811 Final Reflection

                Upon reviewing this blog and my portfolio for this course, the areas for improvements seem to be a little consistent with past personal experience. Time management and attention to detail seem to be normal speed bumps for me. Added to these, was a newer challenge, where as in the last course 810, it seemed to focus on the technology (which I will admit I pretty comfortable with), this 811 course was more about adopting and exploring teaching methods with technology. This was a challenge in that I have little experience in teaching methodologies. I am capable of research and did not find this debilitating, but rather found it interesting and enjoyed learning the material. 

                The combination of time management and new material most significantly showed itself in the UDL assignment and discussion. Though I thought my post was insightful I must admit I got a little “gun shy” with the UDL assignment itself. I seemingly was challenged with motivating myself to complete the assignment. As I recall the assignment was based a previous lesson plan assignment, and though I did ok with the lesson plan, I felt challenged to apply the lesson plan to the UDL assignment. My lesson plan was designed to be a relatively informal lesson and I kind of struggled to apply the UDL assignment to it. I do see a personal characteristic showing though here too, I’m not sure if it is the Leo in me, but I struggle to motivate myself to complete work that I feel I would not be good at. I kept putting the assignment off until the last chance to get any credit, then opted to work on other assignments and try to get them in on time instead. I really should finish the assignment; logic tells me that if something is going to challenge me to submit quality work, then it’s the right type of assignment for me to be working on. 

                I finished one of the last assignments early (not by much, but maybe a day or two) but to my delight, I was afforded some feedback and an opportunity to resubmit for some lost points. I think this may have been mentioned to me, but sometimes it takes the experience to have it set in. I noted this and look forward to making this a goal in the future. After 135 credits one would hope I would have already realized and had this goal, but alas. 

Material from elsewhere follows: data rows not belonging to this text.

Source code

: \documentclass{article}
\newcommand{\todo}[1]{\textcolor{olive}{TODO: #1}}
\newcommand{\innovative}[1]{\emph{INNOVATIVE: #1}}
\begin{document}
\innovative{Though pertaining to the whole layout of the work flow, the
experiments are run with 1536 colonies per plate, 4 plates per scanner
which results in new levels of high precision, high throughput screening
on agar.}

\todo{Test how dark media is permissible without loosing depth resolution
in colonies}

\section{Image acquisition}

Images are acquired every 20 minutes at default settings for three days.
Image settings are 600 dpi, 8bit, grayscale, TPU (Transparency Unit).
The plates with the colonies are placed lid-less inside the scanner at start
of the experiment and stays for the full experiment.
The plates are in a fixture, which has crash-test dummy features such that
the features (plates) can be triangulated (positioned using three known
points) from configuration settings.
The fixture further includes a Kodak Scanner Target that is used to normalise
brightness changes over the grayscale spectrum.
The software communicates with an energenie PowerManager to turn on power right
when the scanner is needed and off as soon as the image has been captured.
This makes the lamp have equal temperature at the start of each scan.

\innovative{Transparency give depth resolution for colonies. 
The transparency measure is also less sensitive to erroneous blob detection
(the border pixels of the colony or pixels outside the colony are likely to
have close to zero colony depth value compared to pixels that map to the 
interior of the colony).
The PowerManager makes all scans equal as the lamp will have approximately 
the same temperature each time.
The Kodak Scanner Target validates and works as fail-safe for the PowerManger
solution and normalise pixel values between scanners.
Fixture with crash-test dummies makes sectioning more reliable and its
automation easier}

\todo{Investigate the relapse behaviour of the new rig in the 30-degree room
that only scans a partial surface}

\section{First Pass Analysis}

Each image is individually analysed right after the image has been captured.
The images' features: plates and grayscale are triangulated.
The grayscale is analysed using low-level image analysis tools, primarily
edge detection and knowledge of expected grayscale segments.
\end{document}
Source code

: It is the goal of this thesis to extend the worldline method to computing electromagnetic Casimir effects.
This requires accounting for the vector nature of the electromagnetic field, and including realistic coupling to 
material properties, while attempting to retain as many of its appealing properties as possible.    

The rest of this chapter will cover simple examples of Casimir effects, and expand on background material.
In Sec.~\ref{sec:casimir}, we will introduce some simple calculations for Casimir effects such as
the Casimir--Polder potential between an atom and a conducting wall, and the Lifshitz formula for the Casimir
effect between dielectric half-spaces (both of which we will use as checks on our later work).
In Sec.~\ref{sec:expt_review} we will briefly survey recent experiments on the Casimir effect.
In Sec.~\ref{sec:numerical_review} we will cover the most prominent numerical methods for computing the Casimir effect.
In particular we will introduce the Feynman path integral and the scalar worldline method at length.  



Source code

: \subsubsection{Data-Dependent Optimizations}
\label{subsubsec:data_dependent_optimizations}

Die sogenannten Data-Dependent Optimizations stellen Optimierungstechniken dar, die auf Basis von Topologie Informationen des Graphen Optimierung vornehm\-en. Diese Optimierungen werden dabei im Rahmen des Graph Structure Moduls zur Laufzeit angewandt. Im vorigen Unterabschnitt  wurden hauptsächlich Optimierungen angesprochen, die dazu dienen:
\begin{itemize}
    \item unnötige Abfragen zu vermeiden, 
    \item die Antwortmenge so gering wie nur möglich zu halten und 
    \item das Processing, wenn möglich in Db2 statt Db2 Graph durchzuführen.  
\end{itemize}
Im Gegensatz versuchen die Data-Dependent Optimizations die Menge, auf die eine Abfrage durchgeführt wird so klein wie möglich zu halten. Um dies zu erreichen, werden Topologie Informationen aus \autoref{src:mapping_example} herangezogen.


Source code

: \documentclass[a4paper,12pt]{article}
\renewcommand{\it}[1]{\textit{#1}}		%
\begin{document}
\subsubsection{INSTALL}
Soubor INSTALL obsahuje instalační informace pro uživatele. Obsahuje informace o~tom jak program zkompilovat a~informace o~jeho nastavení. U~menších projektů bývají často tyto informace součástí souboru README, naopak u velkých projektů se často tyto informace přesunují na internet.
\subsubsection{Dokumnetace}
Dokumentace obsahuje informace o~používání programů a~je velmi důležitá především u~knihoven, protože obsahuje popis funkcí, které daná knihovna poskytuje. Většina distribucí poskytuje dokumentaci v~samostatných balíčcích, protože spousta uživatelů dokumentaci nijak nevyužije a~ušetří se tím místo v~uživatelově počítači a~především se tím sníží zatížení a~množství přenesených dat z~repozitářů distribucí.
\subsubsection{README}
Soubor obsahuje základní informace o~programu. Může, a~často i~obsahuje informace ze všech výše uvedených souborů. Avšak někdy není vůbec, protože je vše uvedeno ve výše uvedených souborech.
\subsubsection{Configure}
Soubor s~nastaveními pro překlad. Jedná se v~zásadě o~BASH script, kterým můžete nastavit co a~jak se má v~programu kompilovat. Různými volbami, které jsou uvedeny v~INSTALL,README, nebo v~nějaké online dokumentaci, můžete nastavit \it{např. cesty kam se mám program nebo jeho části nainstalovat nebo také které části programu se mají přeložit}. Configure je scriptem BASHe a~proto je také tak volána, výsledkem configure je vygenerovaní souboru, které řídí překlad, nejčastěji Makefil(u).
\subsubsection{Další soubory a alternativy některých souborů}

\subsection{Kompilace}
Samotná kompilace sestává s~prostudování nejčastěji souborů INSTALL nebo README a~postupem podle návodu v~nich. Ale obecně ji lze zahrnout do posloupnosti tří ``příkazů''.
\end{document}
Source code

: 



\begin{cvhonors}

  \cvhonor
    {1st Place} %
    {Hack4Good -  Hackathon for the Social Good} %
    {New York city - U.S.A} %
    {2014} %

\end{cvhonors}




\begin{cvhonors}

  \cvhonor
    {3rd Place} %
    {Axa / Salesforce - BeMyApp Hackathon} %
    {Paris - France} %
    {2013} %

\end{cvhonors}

                I can be critical at times…. Ok maybe most of the time. I also like to think that I’m open to criticism and generally objective. I also can be distracted and over complicate things. One thing I do sometimes is self deprecate to cover up or rationalize personal failings. It can be enlightening and helpful to be call out on it every now and then.

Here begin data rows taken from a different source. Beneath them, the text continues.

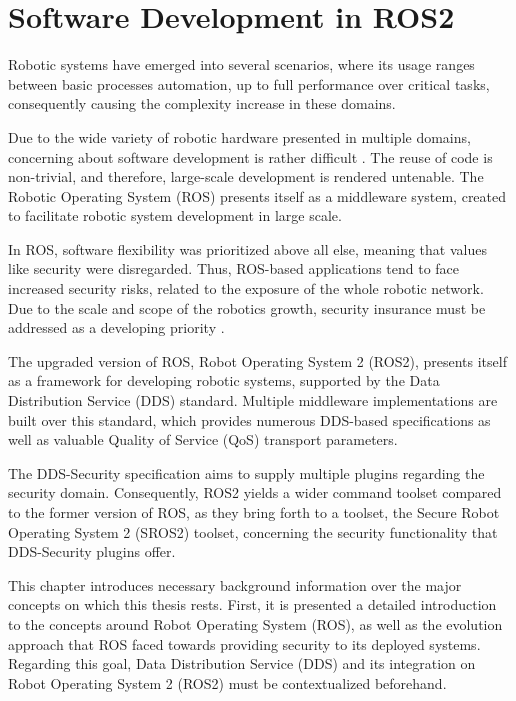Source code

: \chapter{Software Development in ROS2}\label{c:ros}

Robotic systems have emerged into several scenarios, where its usage ranges between basic processes automation, up to full performance over critical tasks, consequently causing the complexity increase in these domains. 

Due to the wide variety of robotic hardware presented in multiple domains, concerning about software development is rather difficult \cite{cousins2011exponential}. The reuse of code is non-trivial, and therefore, large-scale development is rendered untenable. The Robotic Operating System (ROS) presents itself as a middleware system, created to facilitate robotic system development in large scale.

In ROS, software flexibility was prioritized above all else, meaning that values like security were disregarded. Thus, ROS-based applications tend to face increased security risks, related to the exposure of the whole robotic network. Due to the scale and scope of the robotics growth, security insurance must be addressed as a developing priority \cite{diluoffo2018robot, kim2018security}.

The upgraded version of ROS, Robot Operating System 2 (ROS2), presents itself as a framework for developing robotic systems, supported by the Data Distribution Service (DDS) standard. Multiple middleware implementations are built over this standard, which provides numerous DDS-based specifications as well as valuable Quality of Service (QoS) transport parameters.

The DDS-Security specification \cite{dds-s} aims to supply multiple plugins regarding the security domain. Consequently, ROS2 yields a wider command toolset compared to the former version of ROS, as they bring forth to a toolset, the Secure Robot Operating System 2 (SROS2) toolset, concerning the security functionality that DDS-Security plugins offer.

This chapter introduces necessary background information over the major concepts on which this thesis rests. First, it is presented a detailed introduction to the concepts around Robot Operating System (ROS), as well as the evolution approach that ROS faced towards providing security to its deployed systems. Regarding this goal, Data Distribution Service (DDS) and its integration on Robot Operating System 2 (ROS2) must be contextualized beforehand.


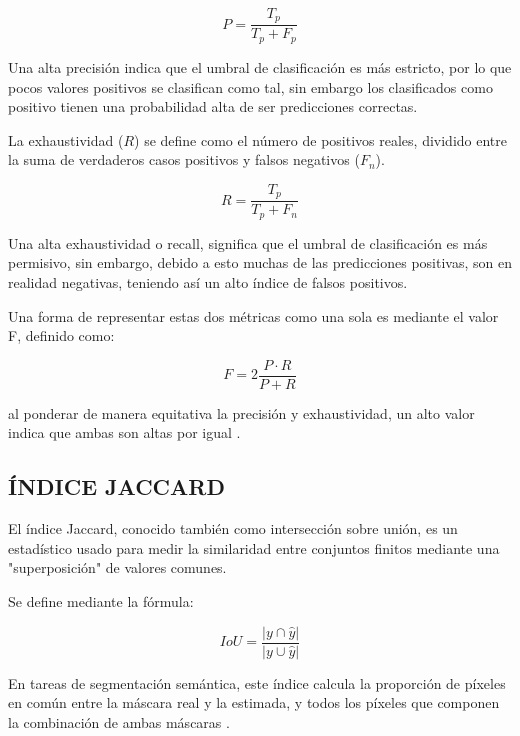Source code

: \begin{equation}
	P = \frac{T_p}{T_p + F_p}
\end{equation}

Una alta precisión indica que el umbral de clasificación es más estricto, por lo que pocos valores positivos se clasifican como tal, sin embargo los clasificados como positivo tienen una probabilidad alta de ser predicciones correctas.

La exhaustividad ($R$) se define como el número de positivos reales, dividido entre la suma de verdaderos casos positivos y falsos negativos ($F_n$).

\begin{equation}
	R = \frac{T_p}{T_p + F_n}
\end{equation}

Una alta exhaustividad o recall, significa que el umbral de clasificación es más permisivo, sin embargo, debido a esto muchas de las predicciones positivas, son en realidad negativas, teniendo así un alto índice de falsos positivos.

Una forma de representar estas dos métricas como una sola es mediante el valor F, definido como:

\begin{equation}
	F = 2\frac{P\cdot R}{P+R}
\end{equation}

al ponderar de manera equitativa la precisión y exhaustividad, un alto valor indica que ambas son altas por igual \citep{bishop}.

\subsection{ÍNDICE JACCARD}
El índice Jaccard, conocido también como intersección sobre unión, es un estadístico usado para medir la similaridad entre conjuntos finitos mediante una "superposición" de valores comunes.

Se define mediante la fórmula:

\begin{equation}
	IoU = \frac{|y\cap\hat{y}|}{|y\cup\hat{y}|}
\end{equation}

En tareas de segmentación semántica, este índice calcula la proporción de píxeles en común entre la máscara real y la estimada, y todos los píxeles que componen la combinación de ambas máscaras \citep{Goodfellow-et-al-2016}.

                As far as the technologies used in the course, I thought I did pretty well. The StAIR could have been improved. I could have used the technology that the lesson was about, I had originally thought to use Power Point because it’s a school supported application, but after reflecting on a comment about my choice and preferring the web application I think it would have been beneficial to have used Moodle instead. Another assignment I struggled with, not with the technology but rather an idea was the webpage. The assignment called to create a website I could use for my work, and after trying to come up with something cool, I ended up just settling with a generic concept for a online resume thing. I did not want to drag out the idea too long and lose the points altogether like I did with the UDL assignment. I really wished I did better on that webpage assignment.

                Regarding future plans for technology, well they will stem from work and more school. I am finishing up the third course in this certificate program this spring and also I am taking an advanced SQL course at LCC (hey it's free!). I have already started training with Desire2Learn through work and frankly it will be a large focus for me for the next couple months.

Monday, December 5, 2011

Online Teaching Experiences

               I was asked to reflect on online technologies and their applications in my teaching experience. I may not be an educator per se, but I am elbow deep in online education in my occupation. Supporting my organization’s online course management system is one of my primary duties. 

                I have seen all types of content online, from nursing to astrology to speech courses. In most cases online content is mainly run through a learning management system (LMS). My organization has two LMSs, one for student course work and another for Human Resources.  HR utilizes a seemingly “homegrown” windows binary script LMS to train new hires on policies, hazards and sexual harassment awareness. Enrollment Services and the academic departments use a contracted service LMS (currently Angel) for new student orientations and course management. 

Every course is given a section in Angel. This allows teachers in face-to-face classes an opportunity to post handouts, grades, extra credit and maybe even “flip” the classroom. Classroom flipping is essentially recording your lectures for students to take home, and then use the class time to work on assignments and team projects. 

Another interesting note, outside of LMS, training content is also delivered online within a few of our divisions and departments. In my division there is one department (PC Techs) who use a wiki to update and comment on common issues and fixes. We, in the Help Desk have a “Handbook” which is really just a word document saved on a secured workspace server. 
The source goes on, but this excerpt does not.